Darren Ornitz/Reuters
Darren Ornitz/Reuters

Marin retorna ao Brasil após quase cinco anos preso e com patrimônio reduzido

Ex-presidente da CBF ganhou liberdade nos EUA por causa da pandemia do coronavírus 

Raphael Ramos, O Estado de S.Paulo

31 de março de 2020 | 08h22

Após conseguir na Justiça dos Estados Unidos o direito à liberdade antes do cumprimento total da pena de quatro anos a que fora condenado, o ex-presidente da CBF José Maria Marin aguarda os últimos trâmites burocráticos para deixar a prisão e pegar o primeiro voo disponível rumo ao Brasil, o que deve ocorrer nos próximos dias. Aos 87 anos e com a saúde debilitada, o ex-dirigente está detido em uma penitenciária federal de segurança baixa em Allenwood, no interior do Estado da Pensilvânia, e na segunda-feira viu a juíza Pamela K. Chen acatar pedido de soltura feito pelos seus advogados em meio à pandemia do coronavírus.

De volta ao Brasil, o Estado apurou que Marin vai morar com a mulher, Neusa, em um apartamento no bairro de Cerqueira César, zona de sul de São Paulo.
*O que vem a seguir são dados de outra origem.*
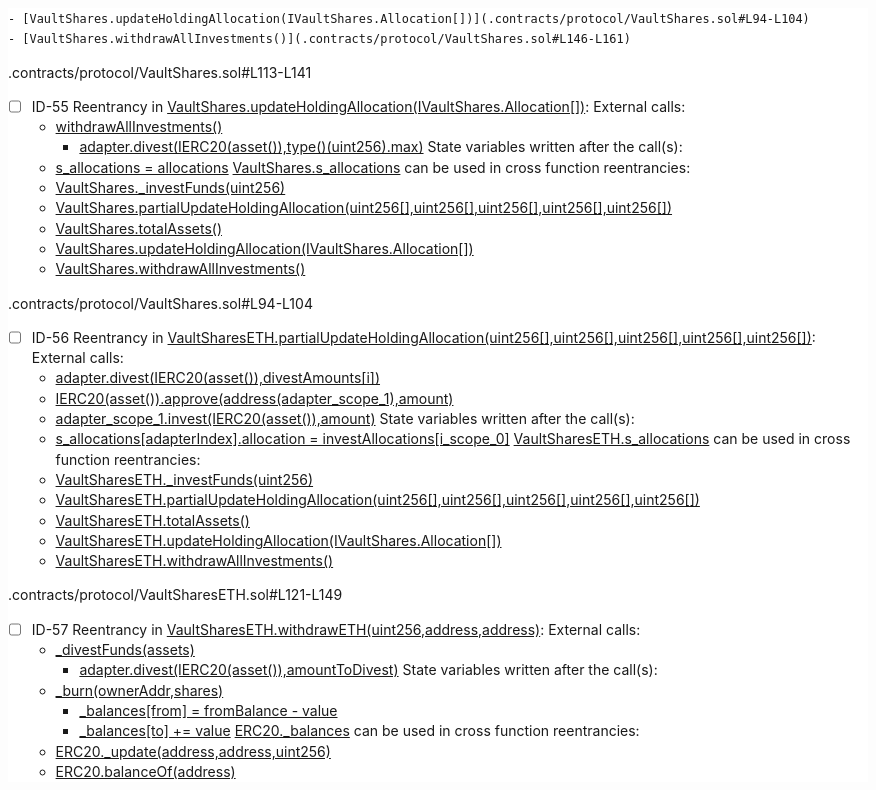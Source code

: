 	- [VaultShares.updateHoldingAllocation(IVaultShares.Allocation[])](.contracts/protocol/VaultShares.sol#L94-L104)
	- [VaultShares.withdrawAllInvestments()](.contracts/protocol/VaultShares.sol#L146-L161)

.contracts/protocol/VaultShares.sol#L113-L141


 - [ ] ID-55
Reentrancy in [VaultShares.updateHoldingAllocation(IVaultShares.Allocation[])](.contracts/protocol/VaultShares.sol#L94-L104):
	External calls:
	- [withdrawAllInvestments()](.contracts/protocol/VaultShares.sol#L96)
		- [adapter.divest(IERC20(asset()),type()(uint256).max)](.contracts/protocol/VaultShares.sol#L158)
	State variables written after the call(s):
	- [s_allocations = allocations](.contracts/protocol/VaultShares.sol#L99)
	[VaultShares.s_allocations](.contracts/protocol/VaultShares.sol#L46) can be used in cross function reentrancies:
	- [VaultShares._investFunds(uint256)](.contracts/protocol/VaultShares.sol#L167-L189)
	- [VaultShares.partialUpdateHoldingAllocation(uint256[],uint256[],uint256[],uint256[],uint256[])](.contracts/protocol/VaultShares.sol#L113-L141)
	- [VaultShares.totalAssets()](.contracts/protocol/VaultShares.sol#L340-L353)
	- [VaultShares.updateHoldingAllocation(IVaultShares.Allocation[])](.contracts/protocol/VaultShares.sol#L94-L104)
	- [VaultShares.withdrawAllInvestments()](.contracts/protocol/VaultShares.sol#L146-L161)

.contracts/protocol/VaultShares.sol#L94-L104


 - [ ] ID-56
Reentrancy in [VaultSharesETH.partialUpdateHoldingAllocation(uint256[],uint256[],uint256[],uint256[],uint256[])](.contracts/protocol/VaultSharesETH.sol#L121-L149):
	External calls:
	- [adapter.divest(IERC20(asset()),divestAmounts[i])](.contracts/protocol/VaultSharesETH.sol#L135)
	- [IERC20(asset()).approve(address(adapter_scope_1),amount)](.contracts/protocol/VaultSharesETH.sol#L146)
	- [adapter_scope_1.invest(IERC20(asset()),amount)](.contracts/protocol/VaultSharesETH.sol#L147)
	State variables written after the call(s):
	- [s_allocations[adapterIndex].allocation = investAllocations[i_scope_0]](.contracts/protocol/VaultSharesETH.sol#L143)
	[VaultSharesETH.s_allocations](.contracts/protocol/VaultSharesETH.sol#L36) can be used in cross function reentrancies:
	- [VaultSharesETH._investFunds(uint256)](.contracts/protocol/VaultSharesETH.sol#L336-L358)
	- [VaultSharesETH.partialUpdateHoldingAllocation(uint256[],uint256[],uint256[],uint256[],uint256[])](.contracts/protocol/VaultSharesETH.sol#L121-L149)
	- [VaultSharesETH.totalAssets()](.contracts/protocol/VaultSharesETH.sol#L409-L422)
	- [VaultSharesETH.updateHoldingAllocation(IVaultShares.Allocation[])](.contracts/protocol/VaultSharesETH.sol#L106-L116)
	- [VaultSharesETH.withdrawAllInvestments()](.contracts/protocol/VaultSharesETH.sol#L154-L169)

.contracts/protocol/VaultSharesETH.sol#L121-L149


 - [ ] ID-57
Reentrancy in [VaultSharesETH.withdrawETH(uint256,address,address)](.contracts/protocol/VaultSharesETH.sol#L290-L326):
	External calls:
	- [_divestFunds(assets)](.contracts/protocol/VaultSharesETH.sol#L302)
		- [adapter.divest(IERC20(asset()),amountToDivest)](.contracts/protocol/VaultSharesETH.sol#L379)
	State variables written after the call(s):
	- [_burn(ownerAddr,shares)](.contracts/protocol/VaultSharesETH.sol#L305)
		- [_balances[from] = fromBalance - value](.lib/openzeppelin-contracts/contracts/token/ERC20/ERC20.sol#L187)
		- [_balances[to] += value](.lib/openzeppelin-contracts/contracts/token/ERC20/ERC20.sol#L199)
	[ERC20._balances](.lib/openzeppelin-contracts/contracts/token/ERC20/ERC20.sol#L30) can be used in cross function reentrancies:
	- [ERC20._update(address,address,uint256)](.lib/openzeppelin-contracts/contracts/token/ERC20/ERC20.sol#L176-L204)
	- [ERC20.balanceOf(address)](.lib/openzeppelin-contracts/contracts/token/ERC20/ERC20.sol#L87-L89)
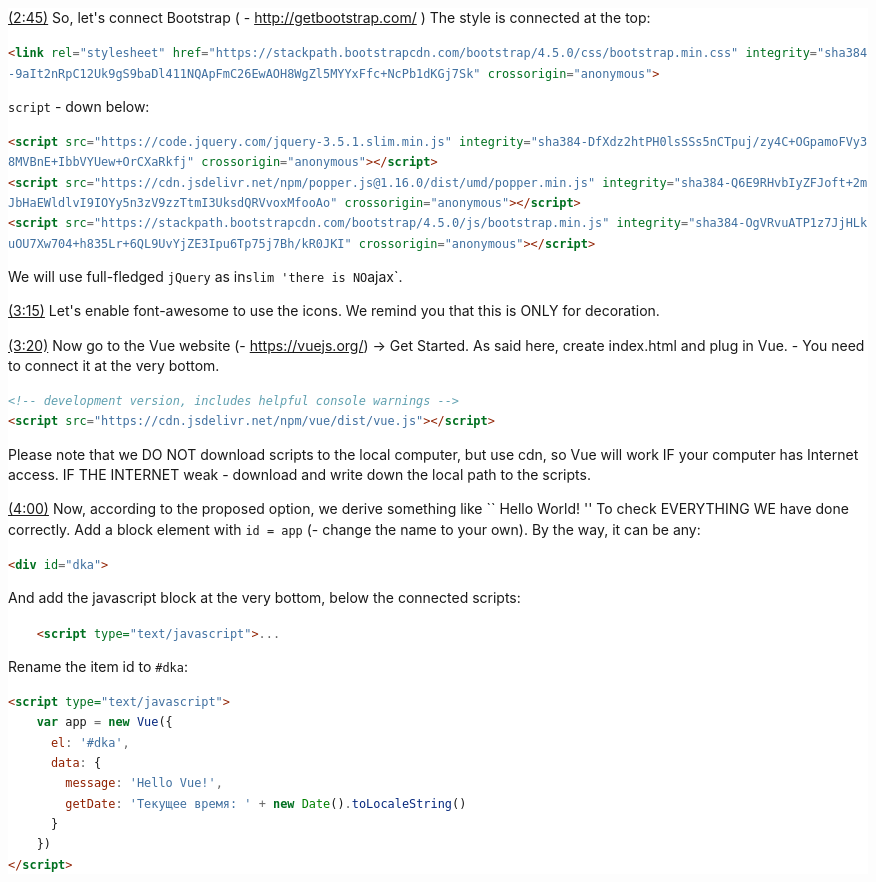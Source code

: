[(2:45)]( https://youtu.be/9dJQ8yXqizI?list=PLD5U-C5KK50UFbtFxPKlayhdZlOEpWuea&t=165 ) So, let's connect Bootstrap ( - http://getbootstrap.com/ ) The style is connected at the top:

```html		
<link rel="stylesheet" href="https://stackpath.bootstrapcdn.com/bootstrap/4.5.0/css/bootstrap.min.css" integrity="sha384-9aIt2nRpC12Uk9gS9baDl411NQApFmC26EwAOH8WgZl5MYYxFfc+NcPb1dKGj7Sk" crossorigin="anonymous">
```
	
`script` - down below:

```html	
<script src="https://code.jquery.com/jquery-3.5.1.slim.min.js" integrity="sha384-DfXdz2htPH0lsSSs5nCTpuj/zy4C+OGpamoFVy38MVBnE+IbbVYUew+OrCXaRkfj" crossorigin="anonymous"></script>
<script src="https://cdn.jsdelivr.net/npm/popper.js@1.16.0/dist/umd/popper.min.js" integrity="sha384-Q6E9RHvbIyZFJoft+2mJbHaEWldlvI9IOYy5n3zV9zzTtmI3UksdQRVvoxMfooAo" crossorigin="anonymous"></script>
<script src="https://stackpath.bootstrapcdn.com/bootstrap/4.5.0/js/bootstrap.min.js" integrity="sha384-OgVRvuATP1z7JjHLkuOU7Xw704+h835Lr+6QL9UvYjZE3Ipu6Tp75j7Bh/kR0JKI" crossorigin="anonymous"></script>
```	

We will use full-fledged `jQuery` as in` slim 'there is NO `ajax`.

[(3:15)]( https://youtu.be/9dJQ8yXqizI?list=PLD5U-C5KK50UFbtFxPKlayhdZlOEpWuea&t=195 ) Let's enable font-awesome to use the icons. We remind you that this is ONLY for decoration.

[(3:20)]( https://youtu.be/9dJQ8yXqizI?list=PLD5U-C5KK50UFbtFxPKlayhdZlOEpWuea&t=200 ) Now go to the Vue website (- https://vuejs.org/) -> Get Started. As said here, create index.html and plug in Vue. - You need to connect it at the very bottom.

```html	
<!-- development version, includes helpful console warnings -->
<script src="https://cdn.jsdelivr.net/npm/vue/dist/vue.js"></script>
```	

Please note that we DO NOT download scripts to the local computer, but use cdn, so Vue will work IF your computer has Internet access. IF THE INTERNET
weak - download and write down the local path to the scripts.

[(4:00)]( https://youtu.be/9dJQ8yXqizI?list=PLD5U-C5KK50UFbtFxPKlayhdZlOEpWuea&t=240 ) Now, according to the proposed option, we derive something like `` Hello World! '' To check EVERYTHING WE have done correctly. Add a block element with `id = app` (- change the name to your own).
By the way, it can be any:

```html	
<div id="dka">
```	
And add the javascript block at the very bottom, below the connected scripts:

```html	
	<script type="text/javascript">...
```
	
Rename the item id to `#dka`:

```html	
<script type="text/javascript">
	var app = new Vue({
	  el: '#dka',
	  data: {
		message: 'Hello Vue!',
		getDate: 'Текущее время: ' + new Date().toLocaleString()
	  }
	})
</script>
```
		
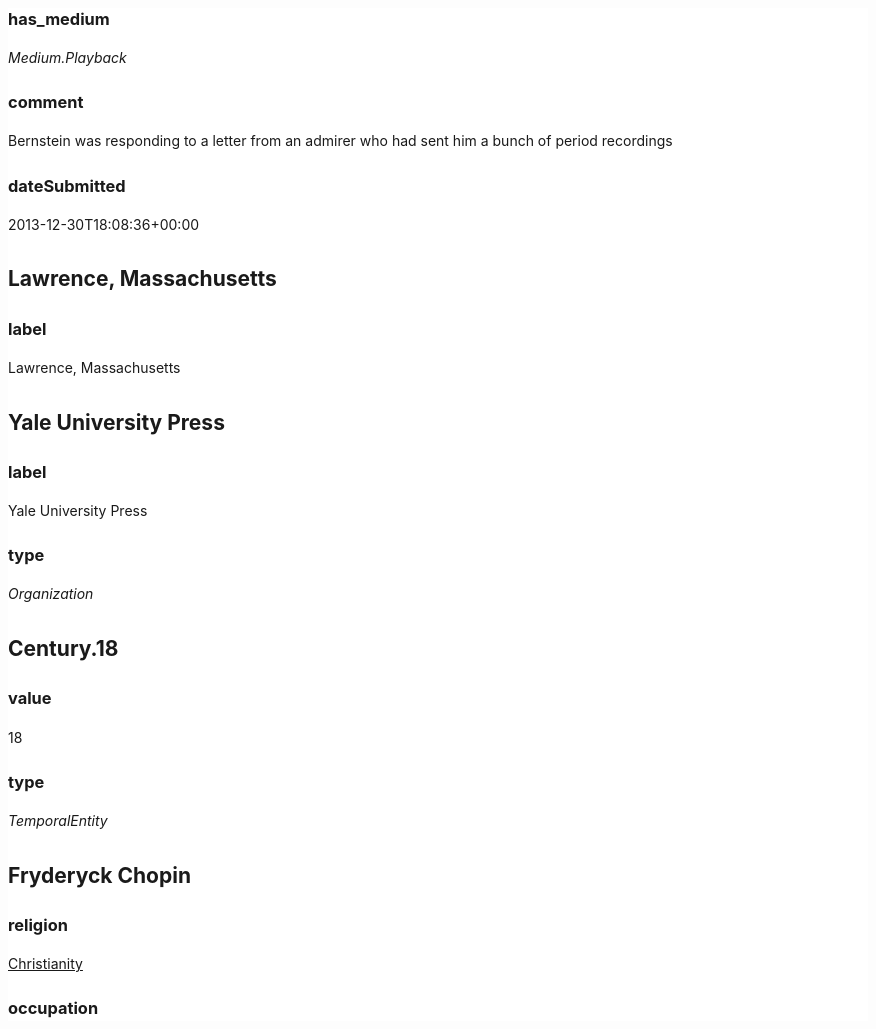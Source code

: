 ### has_medium


*Medium.Playback*

### comment


Bernstein was responding to a letter from an admirer who had sent him a bunch of period recordings

### dateSubmitted


2013-12-30T18:08:36+00:00

## Lawrence, Massachusetts

### label


Lawrence, Massachusetts

## Yale University Press

### label


Yale University Press

### type


*Organization*

## Century.18

### value


18

### type


*TemporalEntity*

## Fryderyck Chopin

### religion


[Christianity](#Christianity)

### occupation
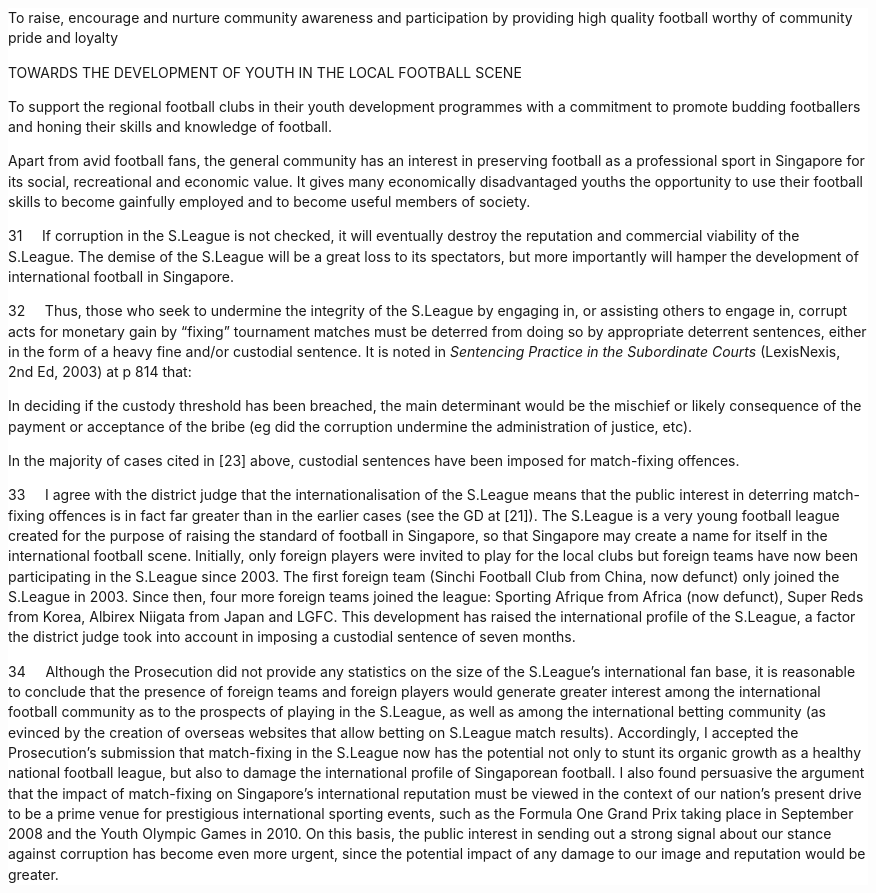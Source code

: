  To raise, encourage and nurture community awareness and participation by providing high quality football worthy of community pride and loyalty 

 TOWARDS THE DEVELOPMENT OF YOUTH IN THE LOCAL FOOTBALL SCENE 

 To support the regional football clubs in their youth development programmes with a commitment to promote budding footballers and honing their skills and knowledge of football. 


Apart from avid football fans, the general community has an interest in preserving football as a professional sport in Singapore for its social, recreational and economic value. It gives many economically disadvantaged youths the opportunity to use their football skills to become gainfully employed and to become useful members of society. 

31     If corruption in the S.League is not checked, it will eventually destroy the reputation and commercial viability of the S.League. The demise of the S.League will be a great loss to its spectators, but more importantly will hamper the development of international football in Singapore. 

32     Thus, those who seek to undermine the integrity of the S.League by engaging in, or assisting others to engage in, corrupt acts for monetary gain by “fixing” tournament matches must be deterred from doing so by appropriate deterrent sentences, either in the form of a heavy fine and/or custodial sentence. It is noted in _Sentencing Practice in the Subordinate Courts_ (LexisNexis, 2nd Ed, 2003) at p 814 that: 

 In deciding if the custody threshold has been breached, the main determinant would be the mischief or likely consequence of the payment or acceptance of the bribe (eg did the corruption undermine the administration of justice, etc). 

In the majority of cases cited in [23] above, custodial sentences have been imposed for match-fixing offences. 

33     I agree with the district judge that the internationalisation of the S.League means that the public interest in deterring match-fixing offences is in fact far greater than in the earlier cases (see the GD at [21]). The S.League is a very young football league created for the purpose of raising the standard of football in Singapore, so that Singapore may create a name for itself in the international football scene. Initially, only foreign players were invited to play for the local clubs but foreign teams have now been participating in the S.League since 2003. The first foreign team (Sinchi Football Club from China, now defunct) only joined the S.League in 2003. Since then, four more foreign teams joined the league: Sporting Afrique from Africa (now defunct), Super Reds from Korea, Albirex Niigata from Japan and LGFC. This development has raised the international profile of the S.League, a factor the district judge took into account in imposing a custodial sentence of seven months. 

34     Although the Prosecution did not provide any statistics on the size of the S.League’s international fan base, it is reasonable to conclude that the presence of foreign teams and foreign players would generate greater interest among the international football community as to the prospects of playing in the S.League, as well as among the international betting community (as evinced by the creation of overseas websites that allow betting on S.League match results). Accordingly, I accepted the Prosecution’s submission that match-fixing in the S.League now has the potential not only to stunt its organic growth as a healthy national football league, but also to damage the international profile of Singaporean football. I also found persuasive the argument that the impact of match-fixing on Singapore’s international reputation must be viewed in the context of our nation’s present drive to be a prime venue for prestigious international sporting events, such as the Formula One Grand Prix taking place in September 2008 and the Youth Olympic Games in 2010. On this basis, the public interest in sending out a strong signal about our stance against corruption has become even more urgent, since the potential impact of any damage to our image and reputation would be greater.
O imóvel tem cerca de 140 m² .

Antes, os dois moraram por mais de duas décadas em um apartamento, nos Jardins, de 609 m² e cinco vagas de garagem. O imóvel foi vendido em julho de 2018 por R$ 7,6 milhões. O dinheiro foi usado para pagar despesas com advogados, dívidas processuais e multas nos Estados Unidos. O ex-dirigente chegou a vendeu seu patrimônio por R$ 37 milhões para pagar multas.

Entre os motivos listados pela juíza Pamela K. Chen para aceitar que Marin saísse da cadeia agora estão a sua "idade avançada, saúde significativamente deteriorada, risco de graves consequências para a saúde devido ao atual surto de covid-19, status de crime não violento e cumprimento de 80% de sua sentença original”. 

Ao todo, mais de 160 mil pessoas foram diagnosticadas com a covid-19 nos Estados Unidos. Cadeias estão relatando uma propagação acelerada da doença e, por isso, detentos foram libertados antes do término de suas penas. Em Allenwood estão 1.300 presos.

Marin deixará a prisão dois anos e quatro meses depois de ter sido condenado pelos crimes de organização criminosa, fraude bancária e lavagem de dinheiro cometidos no período em que presidiu a CBF. Antes, em 2015, ele já havia ficado detido na Suíça e em prisão domiciliar em Nova York acusado de ter recebido U$ 6,5 milhões (mais de R$ 32 milhões pelo câmbio atual) de propina para assinar contratos de direitos comerciais da Libertadores, Copa do Brasil e Copa América.

A Justiça dos EUA condenou Marin a pagar US$ 1,2 milhão (R$ 6 milhões) e confiscou mais US$ 3,3 milhões (R$ 16 milhões) do brasileiro. Já a Fifa baniu Marin do futebol e ainda aplicou multa de 1 milhão de francos suíços (R$ 5,4 milhões).

Preso em 2015 na Suíça, Marin vendeu além do apartamento onde morava com a mulher um prédio comercial na Rua Colômbia, no Jardim América, por R$ 18,1 milhões, e um casarão localizado no Jardim Europa por R$ 11,5 milhões. A mansão estava em terreno de 2.600m², possuía dois andares, 12 salas, dez banheiros e estacionamento para 30 carros.

Durante os quase quase cinco anos em que esteve fora do Brasil depois de ter sido preso na Suíça, Marin se desfez no período de um patrimônio imobiliário avaliado em R$ 37 milhões. Os imóveis foram adquiridos em mais de três décadas, quando Marin foi governador do Estado de São Paulo, além de presidente da Federação Paulista de Futebol e da CBF.